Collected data
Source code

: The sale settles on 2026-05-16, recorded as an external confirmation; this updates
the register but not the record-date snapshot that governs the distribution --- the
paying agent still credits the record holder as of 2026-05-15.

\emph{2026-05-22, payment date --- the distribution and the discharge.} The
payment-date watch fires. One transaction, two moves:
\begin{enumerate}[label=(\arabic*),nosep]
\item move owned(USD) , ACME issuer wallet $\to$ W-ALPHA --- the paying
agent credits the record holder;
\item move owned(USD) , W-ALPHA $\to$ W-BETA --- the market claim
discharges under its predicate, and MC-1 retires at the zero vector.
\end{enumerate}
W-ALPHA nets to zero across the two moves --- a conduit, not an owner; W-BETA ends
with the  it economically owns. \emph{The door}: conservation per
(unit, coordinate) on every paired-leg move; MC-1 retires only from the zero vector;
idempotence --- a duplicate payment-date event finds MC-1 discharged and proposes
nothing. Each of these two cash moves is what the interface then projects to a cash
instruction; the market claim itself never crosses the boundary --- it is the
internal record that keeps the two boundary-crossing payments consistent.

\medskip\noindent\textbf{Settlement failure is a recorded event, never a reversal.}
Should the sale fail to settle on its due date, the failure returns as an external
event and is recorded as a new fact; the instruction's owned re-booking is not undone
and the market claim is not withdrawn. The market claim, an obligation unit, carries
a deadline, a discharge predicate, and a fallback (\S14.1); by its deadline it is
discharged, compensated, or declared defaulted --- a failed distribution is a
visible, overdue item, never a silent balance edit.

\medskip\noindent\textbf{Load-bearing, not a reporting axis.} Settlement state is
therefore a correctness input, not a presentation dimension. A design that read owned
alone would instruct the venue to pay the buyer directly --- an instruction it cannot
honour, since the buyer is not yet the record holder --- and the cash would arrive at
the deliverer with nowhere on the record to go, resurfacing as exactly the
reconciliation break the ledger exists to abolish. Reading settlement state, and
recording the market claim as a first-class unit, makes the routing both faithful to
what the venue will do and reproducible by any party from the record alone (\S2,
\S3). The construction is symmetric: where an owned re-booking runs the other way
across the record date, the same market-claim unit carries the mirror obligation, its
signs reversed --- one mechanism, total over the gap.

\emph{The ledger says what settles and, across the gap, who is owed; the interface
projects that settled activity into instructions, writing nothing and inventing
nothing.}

• [Exercise requirements] All that is needed is the exact run of lines above from the line containing "discharges under its" through the line containing "visible, overdue item, never", both of them included.

• [Reply to the exercise]
discharges under its predicate, and MC-1 retires at the zero vector.
\end{enumerate}
W-ALPHA nets to zero across the two moves --- a conduit, not an owner; W-BETA ends
with the  it economically owns. \emph{The door}: conservation per
(unit, coordinate) on every paired-leg move; MC-1 retires only from the zero vector;
idempotence --- a duplicate payment-date event finds MC-1 discharged and proposes
nothing. Each of these two cash moves is what the interface then projects to a cash
instruction; the market claim itself never crosses the boundary --- it is the
internal record that keeps the two boundary-crossing payments consistent.

\medskip\noindent\textbf{Settlement failure is a recorded event, never a reversal.}
Should the sale fail to settle on its due date, the failure returns as an external
event and is recorded as a new fact; the instruction's owned re-booking is not undone
and the market claim is not withdrawn. The market claim, an obligation unit, carries
a deadline, a discharge predicate, and a fallback (\S14.1); by its deadline it is
discharged, compensated, or declared defaulted --- a failed distribution is a
visible, overdue item, never a silent balance edit.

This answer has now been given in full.